Jusque dans les années 70, la police était le bras armé de l'Etat. Puis, petit à petit, elle est devenue davantage une police des citoyens, s'intéressant et appréhendant l'opinion publique. C'est particulièrement flagrant à Genève avec l'instauration de l'îlotage, du service d'ambulances et de la police des squatters. Si on analyse la presse, on remarque que dans les années 60, les communiqués de presse de la police étaient publiés in extenso. Ainsi, seul figurait le discours de la police. Aujourd'hui ce n'est plus le cas, notamment en raison de la peur d'une scission entre la police et l'opinion publique. A Genève, la presse penche traditionnellement pour la liberté publique. Même le « Journal de Genève », en mai 68, évoquait un renouveau démocratique, alors qu'à Zurich, la « NZZ » estimait qu'il fallait « couper le mal à la racine ».

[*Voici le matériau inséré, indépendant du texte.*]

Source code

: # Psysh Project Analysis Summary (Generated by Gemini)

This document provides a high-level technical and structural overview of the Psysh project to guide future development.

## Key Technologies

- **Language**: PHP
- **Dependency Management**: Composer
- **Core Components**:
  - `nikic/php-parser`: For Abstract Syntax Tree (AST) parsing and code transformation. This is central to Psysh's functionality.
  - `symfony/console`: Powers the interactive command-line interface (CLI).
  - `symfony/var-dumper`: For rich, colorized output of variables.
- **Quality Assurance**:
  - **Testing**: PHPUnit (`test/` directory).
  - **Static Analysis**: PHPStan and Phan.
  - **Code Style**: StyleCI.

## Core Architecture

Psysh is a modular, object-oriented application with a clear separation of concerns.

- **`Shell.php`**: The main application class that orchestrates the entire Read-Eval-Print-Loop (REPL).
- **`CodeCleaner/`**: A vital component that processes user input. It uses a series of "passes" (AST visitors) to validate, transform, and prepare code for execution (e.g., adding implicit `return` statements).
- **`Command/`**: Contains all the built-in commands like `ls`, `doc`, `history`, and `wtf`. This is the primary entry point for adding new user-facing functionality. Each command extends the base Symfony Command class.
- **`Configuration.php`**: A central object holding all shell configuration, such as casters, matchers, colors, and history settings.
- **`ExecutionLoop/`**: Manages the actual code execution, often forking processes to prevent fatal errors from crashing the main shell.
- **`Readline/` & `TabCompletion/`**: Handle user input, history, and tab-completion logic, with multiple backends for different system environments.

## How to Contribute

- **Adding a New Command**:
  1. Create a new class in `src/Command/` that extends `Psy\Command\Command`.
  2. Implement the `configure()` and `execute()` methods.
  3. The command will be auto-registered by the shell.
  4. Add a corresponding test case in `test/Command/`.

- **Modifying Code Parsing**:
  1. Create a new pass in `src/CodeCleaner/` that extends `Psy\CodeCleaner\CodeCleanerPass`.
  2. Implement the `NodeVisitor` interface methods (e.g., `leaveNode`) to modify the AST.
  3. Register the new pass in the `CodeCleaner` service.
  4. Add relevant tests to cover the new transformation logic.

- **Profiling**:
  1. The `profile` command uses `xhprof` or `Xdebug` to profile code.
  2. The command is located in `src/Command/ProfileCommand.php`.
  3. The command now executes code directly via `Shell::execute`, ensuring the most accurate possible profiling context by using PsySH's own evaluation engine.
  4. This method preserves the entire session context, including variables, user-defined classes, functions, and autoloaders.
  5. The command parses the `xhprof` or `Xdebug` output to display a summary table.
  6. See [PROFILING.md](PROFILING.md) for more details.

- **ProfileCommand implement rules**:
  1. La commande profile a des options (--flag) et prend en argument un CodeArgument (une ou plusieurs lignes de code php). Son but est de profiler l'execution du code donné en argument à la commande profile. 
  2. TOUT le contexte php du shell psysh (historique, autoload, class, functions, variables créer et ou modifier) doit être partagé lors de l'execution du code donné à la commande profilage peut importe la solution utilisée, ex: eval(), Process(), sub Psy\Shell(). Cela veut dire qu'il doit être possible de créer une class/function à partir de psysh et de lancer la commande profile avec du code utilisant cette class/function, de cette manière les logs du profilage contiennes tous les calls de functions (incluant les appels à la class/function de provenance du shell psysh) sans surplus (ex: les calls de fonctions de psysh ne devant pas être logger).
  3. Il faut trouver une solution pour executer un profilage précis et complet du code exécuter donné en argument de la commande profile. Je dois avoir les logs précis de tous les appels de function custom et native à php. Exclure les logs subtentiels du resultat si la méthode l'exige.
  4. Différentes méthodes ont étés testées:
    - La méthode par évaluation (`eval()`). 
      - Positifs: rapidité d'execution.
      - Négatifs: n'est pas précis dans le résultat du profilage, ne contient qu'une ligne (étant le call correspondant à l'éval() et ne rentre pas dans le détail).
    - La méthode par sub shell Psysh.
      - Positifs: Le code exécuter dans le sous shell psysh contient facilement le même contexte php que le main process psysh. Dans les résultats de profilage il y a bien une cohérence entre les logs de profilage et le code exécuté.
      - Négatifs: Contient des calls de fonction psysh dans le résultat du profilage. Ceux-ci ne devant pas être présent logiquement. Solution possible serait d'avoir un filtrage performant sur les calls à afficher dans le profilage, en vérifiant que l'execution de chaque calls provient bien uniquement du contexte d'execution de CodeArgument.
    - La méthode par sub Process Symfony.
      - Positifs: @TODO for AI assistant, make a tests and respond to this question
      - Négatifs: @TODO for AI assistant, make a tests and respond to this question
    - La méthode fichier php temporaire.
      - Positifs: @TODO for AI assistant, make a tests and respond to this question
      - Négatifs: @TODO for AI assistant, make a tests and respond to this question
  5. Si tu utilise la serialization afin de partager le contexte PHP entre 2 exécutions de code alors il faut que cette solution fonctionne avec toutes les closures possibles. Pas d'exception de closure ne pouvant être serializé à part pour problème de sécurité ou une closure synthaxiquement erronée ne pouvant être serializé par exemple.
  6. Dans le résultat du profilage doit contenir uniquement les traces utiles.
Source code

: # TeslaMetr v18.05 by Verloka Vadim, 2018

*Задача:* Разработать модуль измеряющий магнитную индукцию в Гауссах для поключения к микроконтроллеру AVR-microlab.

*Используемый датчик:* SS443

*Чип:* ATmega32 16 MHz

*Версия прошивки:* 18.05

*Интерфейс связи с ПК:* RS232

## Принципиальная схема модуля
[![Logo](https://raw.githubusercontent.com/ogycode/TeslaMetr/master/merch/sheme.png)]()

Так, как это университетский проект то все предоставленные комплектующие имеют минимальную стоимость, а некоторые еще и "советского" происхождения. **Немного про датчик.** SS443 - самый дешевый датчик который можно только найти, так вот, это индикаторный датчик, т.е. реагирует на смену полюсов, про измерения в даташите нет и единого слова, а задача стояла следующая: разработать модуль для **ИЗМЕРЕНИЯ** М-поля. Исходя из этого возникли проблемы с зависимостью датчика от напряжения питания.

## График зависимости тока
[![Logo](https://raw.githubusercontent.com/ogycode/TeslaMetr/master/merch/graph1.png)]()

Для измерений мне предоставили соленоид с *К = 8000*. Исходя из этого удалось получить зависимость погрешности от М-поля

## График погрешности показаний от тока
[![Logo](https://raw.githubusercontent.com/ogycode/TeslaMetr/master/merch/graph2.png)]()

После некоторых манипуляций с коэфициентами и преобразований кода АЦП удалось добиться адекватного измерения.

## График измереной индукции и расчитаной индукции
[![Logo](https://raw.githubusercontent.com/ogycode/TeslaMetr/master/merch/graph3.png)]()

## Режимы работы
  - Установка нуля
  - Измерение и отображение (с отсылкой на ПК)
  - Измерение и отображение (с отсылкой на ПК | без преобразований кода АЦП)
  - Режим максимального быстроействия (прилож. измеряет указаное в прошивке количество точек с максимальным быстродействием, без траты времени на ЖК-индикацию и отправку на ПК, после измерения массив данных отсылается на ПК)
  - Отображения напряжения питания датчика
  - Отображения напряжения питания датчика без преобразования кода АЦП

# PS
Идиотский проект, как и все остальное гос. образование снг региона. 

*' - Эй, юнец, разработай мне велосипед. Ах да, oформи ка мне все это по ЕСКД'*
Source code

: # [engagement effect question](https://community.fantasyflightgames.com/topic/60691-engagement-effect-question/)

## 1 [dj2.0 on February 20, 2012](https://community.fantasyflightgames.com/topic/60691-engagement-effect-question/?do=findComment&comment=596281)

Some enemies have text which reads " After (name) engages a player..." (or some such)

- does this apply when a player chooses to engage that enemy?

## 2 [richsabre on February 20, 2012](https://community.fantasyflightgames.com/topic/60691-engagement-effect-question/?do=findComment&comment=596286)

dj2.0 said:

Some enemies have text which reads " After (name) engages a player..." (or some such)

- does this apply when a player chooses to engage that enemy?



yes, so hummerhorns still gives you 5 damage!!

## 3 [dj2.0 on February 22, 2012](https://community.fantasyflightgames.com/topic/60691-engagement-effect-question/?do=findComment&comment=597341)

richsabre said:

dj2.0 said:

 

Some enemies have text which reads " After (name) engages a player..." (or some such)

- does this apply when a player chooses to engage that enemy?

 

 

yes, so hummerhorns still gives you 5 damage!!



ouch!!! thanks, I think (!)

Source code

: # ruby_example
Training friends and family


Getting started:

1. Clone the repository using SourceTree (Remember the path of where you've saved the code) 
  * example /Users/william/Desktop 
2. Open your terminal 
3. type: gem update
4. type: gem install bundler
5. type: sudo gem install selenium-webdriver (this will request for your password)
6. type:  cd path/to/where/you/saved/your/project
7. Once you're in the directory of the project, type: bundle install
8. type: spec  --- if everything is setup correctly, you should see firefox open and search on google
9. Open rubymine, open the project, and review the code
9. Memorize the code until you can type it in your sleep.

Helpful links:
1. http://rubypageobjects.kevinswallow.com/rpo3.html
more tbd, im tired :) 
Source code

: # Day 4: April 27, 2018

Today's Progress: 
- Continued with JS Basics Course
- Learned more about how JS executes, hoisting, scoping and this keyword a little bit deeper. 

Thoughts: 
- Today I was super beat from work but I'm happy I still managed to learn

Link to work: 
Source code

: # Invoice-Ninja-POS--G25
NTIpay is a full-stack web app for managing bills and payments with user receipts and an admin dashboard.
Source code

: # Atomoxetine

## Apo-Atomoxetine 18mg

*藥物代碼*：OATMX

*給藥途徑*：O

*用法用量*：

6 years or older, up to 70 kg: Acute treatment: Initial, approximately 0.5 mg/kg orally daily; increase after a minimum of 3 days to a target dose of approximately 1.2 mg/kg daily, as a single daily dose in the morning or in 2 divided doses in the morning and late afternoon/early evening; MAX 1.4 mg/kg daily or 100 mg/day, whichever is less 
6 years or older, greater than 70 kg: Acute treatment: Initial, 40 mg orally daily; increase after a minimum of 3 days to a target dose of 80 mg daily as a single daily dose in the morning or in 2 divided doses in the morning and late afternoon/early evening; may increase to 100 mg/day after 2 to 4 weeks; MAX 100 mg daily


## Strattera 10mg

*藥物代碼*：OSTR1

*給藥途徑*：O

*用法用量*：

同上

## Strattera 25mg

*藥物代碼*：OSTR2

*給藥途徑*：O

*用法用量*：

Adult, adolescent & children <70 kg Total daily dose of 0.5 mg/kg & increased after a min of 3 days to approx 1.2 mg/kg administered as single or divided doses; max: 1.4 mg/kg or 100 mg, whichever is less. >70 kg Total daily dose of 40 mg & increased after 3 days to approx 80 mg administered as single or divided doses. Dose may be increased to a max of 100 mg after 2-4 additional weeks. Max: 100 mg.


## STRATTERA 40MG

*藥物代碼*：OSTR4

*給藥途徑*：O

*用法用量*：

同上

Après les années du conseiller d'Etat surnommé « Schmitt la matraque », la police a commencé à faire attention et à adopter une attitude plus tolérante, reflétant ainsi une tradition genevoise. Puis, avec M. Ramseyer, les choses ont changé : on emploie à nouveau un langage qui n'avait pas été utilisé depuis M. Fontanet et on assiste à une escalade verbale de la part d'un conseiller d'Etat.
Ce qui est intéressant à relever parmi les réactions aux manifestations contre l'OMC, c'est le fait que la droite genevoise ne s'est pas exprimée, alors qu'à Zurich tous les partis publient des communiqués après de tels événements.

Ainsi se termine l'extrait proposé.